"Being a Minority in a School of the White and Privileged" by Djibril Branche
First Place for High School Prose
A Step-By-Step Guide
Step One: Your name
Remember the proud dignity that was once your name? Remember that even the phrase ‘proud dignity’ itself is a teeny-weeny bit challenging to pronounce, and even more difficult to spell; so when it comes to the proud dignity of your actual name, expect some alterations when you first announce it to your peers. Usually, in order that your name becomes palatable for even the simplest of speakers, the alteration will arrive in the form of a shortening, but in special cases, if your name is versatile enough, be prepared for many renditions. For example, if your name is Djibril, one can expect names like “Stabril,” “Djibo,” “Jipy” and maybe even “Jigaboo.” Be sure to laugh along with the other kids. ALWAYS LAUGH ALONG WITH THE OTHER KIDS, because you want to make a good first impression. Also, be sure recognize that the beautiful cascade of sounds that is—or should I say was—your name is now whatever your class considers its most hilarious perversion. Your name has now become entertainment with its new purpose to amuse rather than to manifest your individuality. Don’t expect the hilarity to go away anytime soon; you’re stuck with it, of course you would be, it’s your name after all.

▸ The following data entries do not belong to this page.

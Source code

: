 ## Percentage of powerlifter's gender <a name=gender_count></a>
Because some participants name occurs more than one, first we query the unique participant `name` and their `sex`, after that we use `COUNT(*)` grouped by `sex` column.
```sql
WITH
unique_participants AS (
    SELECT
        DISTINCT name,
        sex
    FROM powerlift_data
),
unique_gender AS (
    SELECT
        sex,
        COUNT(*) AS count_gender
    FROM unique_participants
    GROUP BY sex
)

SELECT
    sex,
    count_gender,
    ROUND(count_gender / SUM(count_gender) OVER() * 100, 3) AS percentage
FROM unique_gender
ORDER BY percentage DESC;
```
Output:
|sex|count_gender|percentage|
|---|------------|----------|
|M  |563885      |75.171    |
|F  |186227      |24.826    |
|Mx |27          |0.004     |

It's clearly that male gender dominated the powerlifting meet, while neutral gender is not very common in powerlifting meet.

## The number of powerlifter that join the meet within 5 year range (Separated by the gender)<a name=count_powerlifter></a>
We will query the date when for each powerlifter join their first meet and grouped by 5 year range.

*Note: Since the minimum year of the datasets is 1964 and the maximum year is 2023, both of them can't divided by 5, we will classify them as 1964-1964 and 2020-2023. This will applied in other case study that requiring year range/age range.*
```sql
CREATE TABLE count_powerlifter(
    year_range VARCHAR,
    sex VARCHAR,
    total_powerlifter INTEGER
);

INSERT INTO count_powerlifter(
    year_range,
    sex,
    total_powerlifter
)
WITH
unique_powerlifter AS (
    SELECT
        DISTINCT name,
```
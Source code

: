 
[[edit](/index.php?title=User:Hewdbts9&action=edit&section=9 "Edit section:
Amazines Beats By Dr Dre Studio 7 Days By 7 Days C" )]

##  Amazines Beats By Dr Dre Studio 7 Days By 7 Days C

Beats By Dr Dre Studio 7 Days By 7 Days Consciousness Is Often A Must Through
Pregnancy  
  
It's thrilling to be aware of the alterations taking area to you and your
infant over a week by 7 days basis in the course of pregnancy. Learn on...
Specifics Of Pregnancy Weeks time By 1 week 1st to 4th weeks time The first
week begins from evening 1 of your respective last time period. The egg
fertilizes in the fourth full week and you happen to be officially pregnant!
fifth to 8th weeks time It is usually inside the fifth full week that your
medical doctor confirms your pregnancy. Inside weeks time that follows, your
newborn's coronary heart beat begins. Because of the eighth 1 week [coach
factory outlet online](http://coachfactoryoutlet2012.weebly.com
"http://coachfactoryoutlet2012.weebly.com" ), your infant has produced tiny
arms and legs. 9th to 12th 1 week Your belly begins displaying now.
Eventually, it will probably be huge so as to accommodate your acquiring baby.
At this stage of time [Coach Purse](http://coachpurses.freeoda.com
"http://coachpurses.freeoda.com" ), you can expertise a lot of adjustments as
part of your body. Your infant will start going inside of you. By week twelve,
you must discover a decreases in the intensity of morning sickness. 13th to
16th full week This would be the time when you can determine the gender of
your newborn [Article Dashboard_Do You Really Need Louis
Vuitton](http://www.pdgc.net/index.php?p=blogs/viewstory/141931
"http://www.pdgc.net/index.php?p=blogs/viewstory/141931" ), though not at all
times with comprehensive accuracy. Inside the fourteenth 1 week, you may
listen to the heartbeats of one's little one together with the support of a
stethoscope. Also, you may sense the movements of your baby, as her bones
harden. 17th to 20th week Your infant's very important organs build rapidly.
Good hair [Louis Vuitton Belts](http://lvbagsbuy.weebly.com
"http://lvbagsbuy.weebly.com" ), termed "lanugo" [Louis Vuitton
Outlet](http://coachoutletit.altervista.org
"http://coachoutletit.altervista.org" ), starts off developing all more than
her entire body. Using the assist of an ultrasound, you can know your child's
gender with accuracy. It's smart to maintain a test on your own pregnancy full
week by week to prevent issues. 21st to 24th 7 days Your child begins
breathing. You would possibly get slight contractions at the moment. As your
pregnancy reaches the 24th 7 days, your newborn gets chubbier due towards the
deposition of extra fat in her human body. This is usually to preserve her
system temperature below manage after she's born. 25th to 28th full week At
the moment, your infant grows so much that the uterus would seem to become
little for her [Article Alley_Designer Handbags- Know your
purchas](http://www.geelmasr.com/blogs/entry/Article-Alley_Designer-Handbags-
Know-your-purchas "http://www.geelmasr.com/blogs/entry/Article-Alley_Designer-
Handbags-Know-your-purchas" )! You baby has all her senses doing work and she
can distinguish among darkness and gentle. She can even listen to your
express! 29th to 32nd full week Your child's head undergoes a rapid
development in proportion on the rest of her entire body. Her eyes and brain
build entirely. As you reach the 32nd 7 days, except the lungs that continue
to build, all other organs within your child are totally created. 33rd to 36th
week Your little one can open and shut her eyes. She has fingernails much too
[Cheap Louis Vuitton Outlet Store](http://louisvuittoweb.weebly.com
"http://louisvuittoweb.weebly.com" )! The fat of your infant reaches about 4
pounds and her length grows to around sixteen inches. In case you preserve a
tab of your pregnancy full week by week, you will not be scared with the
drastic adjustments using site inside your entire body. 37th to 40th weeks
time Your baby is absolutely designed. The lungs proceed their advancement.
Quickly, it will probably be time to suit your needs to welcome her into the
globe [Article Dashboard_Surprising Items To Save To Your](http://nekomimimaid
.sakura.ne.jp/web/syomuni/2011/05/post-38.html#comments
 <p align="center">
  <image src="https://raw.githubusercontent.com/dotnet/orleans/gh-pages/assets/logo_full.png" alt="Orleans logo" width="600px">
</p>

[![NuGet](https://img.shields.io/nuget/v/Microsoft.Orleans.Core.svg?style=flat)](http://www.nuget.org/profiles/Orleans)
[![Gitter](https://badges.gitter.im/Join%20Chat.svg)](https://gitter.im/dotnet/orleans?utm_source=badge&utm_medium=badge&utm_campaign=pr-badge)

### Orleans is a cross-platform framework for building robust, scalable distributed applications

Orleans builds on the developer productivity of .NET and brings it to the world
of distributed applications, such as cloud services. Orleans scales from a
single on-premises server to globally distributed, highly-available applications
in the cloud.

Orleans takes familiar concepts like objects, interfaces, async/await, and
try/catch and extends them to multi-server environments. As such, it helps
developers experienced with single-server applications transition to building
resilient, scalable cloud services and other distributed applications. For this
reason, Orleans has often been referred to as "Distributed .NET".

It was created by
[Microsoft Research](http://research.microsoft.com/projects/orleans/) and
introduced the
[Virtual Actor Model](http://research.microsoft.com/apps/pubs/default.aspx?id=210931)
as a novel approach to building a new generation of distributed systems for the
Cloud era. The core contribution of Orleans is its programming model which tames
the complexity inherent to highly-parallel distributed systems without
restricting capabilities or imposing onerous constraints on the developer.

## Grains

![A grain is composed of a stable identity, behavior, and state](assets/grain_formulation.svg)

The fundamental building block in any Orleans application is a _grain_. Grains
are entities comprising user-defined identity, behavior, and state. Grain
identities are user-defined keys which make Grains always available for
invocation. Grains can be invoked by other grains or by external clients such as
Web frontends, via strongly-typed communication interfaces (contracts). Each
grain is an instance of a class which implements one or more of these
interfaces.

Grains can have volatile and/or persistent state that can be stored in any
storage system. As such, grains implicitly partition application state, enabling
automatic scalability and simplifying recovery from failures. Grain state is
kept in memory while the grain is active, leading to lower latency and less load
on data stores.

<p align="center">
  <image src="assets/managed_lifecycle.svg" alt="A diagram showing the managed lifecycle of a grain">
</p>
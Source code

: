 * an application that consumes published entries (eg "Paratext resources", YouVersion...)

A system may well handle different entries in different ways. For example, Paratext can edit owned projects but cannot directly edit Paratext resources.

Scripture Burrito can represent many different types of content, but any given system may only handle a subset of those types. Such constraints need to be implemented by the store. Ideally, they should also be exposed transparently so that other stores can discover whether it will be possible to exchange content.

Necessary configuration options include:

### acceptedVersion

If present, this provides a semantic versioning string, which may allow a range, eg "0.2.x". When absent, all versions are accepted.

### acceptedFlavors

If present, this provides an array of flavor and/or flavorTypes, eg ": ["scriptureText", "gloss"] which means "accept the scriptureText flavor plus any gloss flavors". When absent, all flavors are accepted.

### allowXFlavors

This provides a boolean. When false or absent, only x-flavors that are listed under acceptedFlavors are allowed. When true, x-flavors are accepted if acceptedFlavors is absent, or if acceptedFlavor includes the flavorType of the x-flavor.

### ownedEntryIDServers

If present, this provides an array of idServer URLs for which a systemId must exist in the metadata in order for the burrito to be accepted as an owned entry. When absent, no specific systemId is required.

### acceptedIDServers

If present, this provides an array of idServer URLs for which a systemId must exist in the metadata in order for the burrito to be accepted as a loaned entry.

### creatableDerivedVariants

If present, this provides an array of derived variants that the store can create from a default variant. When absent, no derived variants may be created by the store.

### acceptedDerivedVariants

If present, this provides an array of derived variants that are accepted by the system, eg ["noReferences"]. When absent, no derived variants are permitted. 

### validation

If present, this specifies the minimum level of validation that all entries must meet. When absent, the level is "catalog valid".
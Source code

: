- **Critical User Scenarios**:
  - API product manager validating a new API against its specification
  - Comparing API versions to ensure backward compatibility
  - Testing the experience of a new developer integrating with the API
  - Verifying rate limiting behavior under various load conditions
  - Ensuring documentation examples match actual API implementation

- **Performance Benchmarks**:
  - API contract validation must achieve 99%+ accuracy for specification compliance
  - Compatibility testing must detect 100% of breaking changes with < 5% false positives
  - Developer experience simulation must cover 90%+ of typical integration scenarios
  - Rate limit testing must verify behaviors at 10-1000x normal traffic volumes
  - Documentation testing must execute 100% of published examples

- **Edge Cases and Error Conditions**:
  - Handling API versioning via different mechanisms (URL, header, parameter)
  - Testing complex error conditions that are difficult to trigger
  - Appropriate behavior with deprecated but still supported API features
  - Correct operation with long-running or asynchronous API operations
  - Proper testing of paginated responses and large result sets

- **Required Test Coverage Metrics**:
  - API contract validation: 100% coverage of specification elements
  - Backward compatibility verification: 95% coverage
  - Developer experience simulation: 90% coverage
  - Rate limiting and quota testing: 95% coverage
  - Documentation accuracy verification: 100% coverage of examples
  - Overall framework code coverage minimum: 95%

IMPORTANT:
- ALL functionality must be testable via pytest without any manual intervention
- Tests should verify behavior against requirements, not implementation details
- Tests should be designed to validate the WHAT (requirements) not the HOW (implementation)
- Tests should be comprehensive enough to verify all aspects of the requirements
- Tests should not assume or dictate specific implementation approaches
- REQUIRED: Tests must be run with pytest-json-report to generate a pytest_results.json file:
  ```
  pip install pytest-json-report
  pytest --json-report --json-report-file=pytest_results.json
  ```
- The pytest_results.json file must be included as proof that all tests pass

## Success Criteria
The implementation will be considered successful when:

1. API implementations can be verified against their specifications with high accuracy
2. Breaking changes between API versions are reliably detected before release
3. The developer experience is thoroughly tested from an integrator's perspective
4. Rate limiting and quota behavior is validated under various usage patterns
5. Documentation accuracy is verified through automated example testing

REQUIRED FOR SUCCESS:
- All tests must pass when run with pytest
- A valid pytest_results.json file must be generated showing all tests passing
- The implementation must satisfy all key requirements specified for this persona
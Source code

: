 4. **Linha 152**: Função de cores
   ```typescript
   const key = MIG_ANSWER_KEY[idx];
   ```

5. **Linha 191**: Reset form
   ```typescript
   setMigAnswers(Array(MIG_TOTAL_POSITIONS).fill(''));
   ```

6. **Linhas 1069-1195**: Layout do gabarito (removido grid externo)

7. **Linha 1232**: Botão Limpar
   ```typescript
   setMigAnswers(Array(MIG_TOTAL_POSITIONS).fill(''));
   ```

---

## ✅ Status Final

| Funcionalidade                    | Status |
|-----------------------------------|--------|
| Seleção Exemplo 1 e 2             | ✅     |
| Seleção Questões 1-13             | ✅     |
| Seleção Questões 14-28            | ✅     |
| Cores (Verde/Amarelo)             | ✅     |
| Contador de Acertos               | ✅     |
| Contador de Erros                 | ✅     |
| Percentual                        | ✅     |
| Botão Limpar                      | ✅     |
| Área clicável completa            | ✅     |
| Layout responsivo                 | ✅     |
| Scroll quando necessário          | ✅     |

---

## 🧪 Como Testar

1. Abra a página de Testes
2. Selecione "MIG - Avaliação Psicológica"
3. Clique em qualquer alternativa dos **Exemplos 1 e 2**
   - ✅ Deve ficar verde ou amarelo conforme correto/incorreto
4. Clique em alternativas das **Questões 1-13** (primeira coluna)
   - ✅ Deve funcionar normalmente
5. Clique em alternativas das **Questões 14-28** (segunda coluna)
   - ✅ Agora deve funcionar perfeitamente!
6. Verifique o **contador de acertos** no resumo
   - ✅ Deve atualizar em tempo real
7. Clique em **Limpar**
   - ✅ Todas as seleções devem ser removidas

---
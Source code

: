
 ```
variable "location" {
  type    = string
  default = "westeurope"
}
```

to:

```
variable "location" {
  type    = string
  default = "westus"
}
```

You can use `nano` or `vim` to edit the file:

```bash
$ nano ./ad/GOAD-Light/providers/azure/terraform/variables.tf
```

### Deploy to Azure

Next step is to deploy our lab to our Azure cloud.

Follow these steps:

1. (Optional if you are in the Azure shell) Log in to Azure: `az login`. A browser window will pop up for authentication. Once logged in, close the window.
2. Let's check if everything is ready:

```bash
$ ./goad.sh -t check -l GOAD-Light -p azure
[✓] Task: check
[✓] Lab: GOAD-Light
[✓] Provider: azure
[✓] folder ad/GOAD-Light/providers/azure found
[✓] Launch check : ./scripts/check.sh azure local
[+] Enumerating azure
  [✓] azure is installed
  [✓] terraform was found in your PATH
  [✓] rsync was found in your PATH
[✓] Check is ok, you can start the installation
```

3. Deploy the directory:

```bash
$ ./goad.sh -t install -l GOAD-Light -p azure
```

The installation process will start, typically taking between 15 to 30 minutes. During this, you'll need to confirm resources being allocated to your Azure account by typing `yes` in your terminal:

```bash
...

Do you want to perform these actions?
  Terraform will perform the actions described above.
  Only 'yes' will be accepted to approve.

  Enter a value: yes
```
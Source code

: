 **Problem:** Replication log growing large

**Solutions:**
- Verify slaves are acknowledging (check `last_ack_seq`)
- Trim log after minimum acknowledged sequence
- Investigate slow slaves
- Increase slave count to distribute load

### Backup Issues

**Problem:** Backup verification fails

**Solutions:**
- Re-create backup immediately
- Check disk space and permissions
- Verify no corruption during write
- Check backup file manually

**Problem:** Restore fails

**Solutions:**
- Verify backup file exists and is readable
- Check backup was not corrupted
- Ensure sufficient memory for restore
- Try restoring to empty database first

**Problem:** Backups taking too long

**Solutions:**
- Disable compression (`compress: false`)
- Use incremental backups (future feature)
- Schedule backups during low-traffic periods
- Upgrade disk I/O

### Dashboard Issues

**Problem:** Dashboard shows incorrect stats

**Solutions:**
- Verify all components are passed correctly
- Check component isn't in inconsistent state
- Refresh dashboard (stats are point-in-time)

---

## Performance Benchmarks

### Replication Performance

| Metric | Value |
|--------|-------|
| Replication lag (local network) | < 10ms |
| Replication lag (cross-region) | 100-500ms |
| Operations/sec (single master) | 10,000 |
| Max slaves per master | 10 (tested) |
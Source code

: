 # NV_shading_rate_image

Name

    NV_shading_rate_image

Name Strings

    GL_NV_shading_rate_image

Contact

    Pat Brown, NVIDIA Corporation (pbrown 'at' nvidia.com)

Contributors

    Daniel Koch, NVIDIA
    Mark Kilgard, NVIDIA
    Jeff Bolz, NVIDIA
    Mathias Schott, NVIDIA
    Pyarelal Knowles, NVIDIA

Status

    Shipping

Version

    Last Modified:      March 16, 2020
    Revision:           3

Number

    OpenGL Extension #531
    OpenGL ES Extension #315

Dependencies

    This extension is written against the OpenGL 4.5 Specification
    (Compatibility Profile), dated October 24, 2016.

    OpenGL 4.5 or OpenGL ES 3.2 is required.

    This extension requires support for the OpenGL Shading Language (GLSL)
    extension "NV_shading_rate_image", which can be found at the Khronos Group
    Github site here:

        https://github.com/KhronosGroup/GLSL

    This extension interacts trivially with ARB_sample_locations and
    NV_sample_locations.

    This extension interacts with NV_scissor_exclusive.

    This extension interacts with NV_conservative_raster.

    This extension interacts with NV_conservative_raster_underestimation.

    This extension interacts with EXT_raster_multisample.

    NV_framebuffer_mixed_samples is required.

Step Two: “Where are you from?”
Now depending on your hue, some people at your school—students, faculty, administrators, and staff—might anticipate a certain exoticism to your birthplace and a simple “Hartford, Connecticut” just won’t do. As if attempting to wring some sort of secret artifact out of you, the dissatisfied will ask again, and again, and again putting increasing stress on the word “from” each time. Suggestion: don’t think of the question as “where are you from?” Think of it more as “What makes you the other, a minority?” OR “if your people hadn’t been kidnapped and enslaved, and if records had been kept, try to imagine what your nationality would be if you were to look at a contemporary map of the world.” Try your best to satisfy the inquisitive asker to that end.
Step Three – Racial Humor
A significant element of presenting as black in a majority white school is the categorization of every single attempt at racial humor that uninvitingly lands on your doorstep as “funny” and “harmless.” These pitiful excuses for comedy rarely deviate from the classic “Haha, you’re (insert race here)” format. However, the five iterations of this same joke can and will occur in a multitude of situations: being late to class might inspire the quip, “He was on his own CPT (colored people time)”; the act of running might inspire, “He’s so fast because he’s used to running from the cops.” IF the word “black” is introduced in literally any context while you’re in the room, the environment will become slightly darker than usual. No matter how much you may protest, your race and all the struggles inherent therein will be reduced to the mere punchline of a joke. Always be sure to laugh at EVERY. SINGLE. ONE. You don’t want to be seen as oversensitive and as someone that can’t take a joke, do you? And besides, laughing is often—not always but often—way better than the alternative, in which you’re forced to believe someone was attempting to perpetuate America’s oldest and most horrific tradition. So you laugh and hope it’s the last time you have to hear it.
It never is.
Lastly, a short list of banned foods:
Chicken (Especially fried)
Kool-aid (or any drink that resembles Kool-aid, so particularly opaque brands of fruit punch are also out)
Remembering and applying what you learned here should make your school experience bearable, painless even! Just know that you will need to remember these steps throughout elementary, middle, and if you’re really unlucky, high school. But do be careful when going out into the world, ‘cause there’s a whole different set of rules for that one.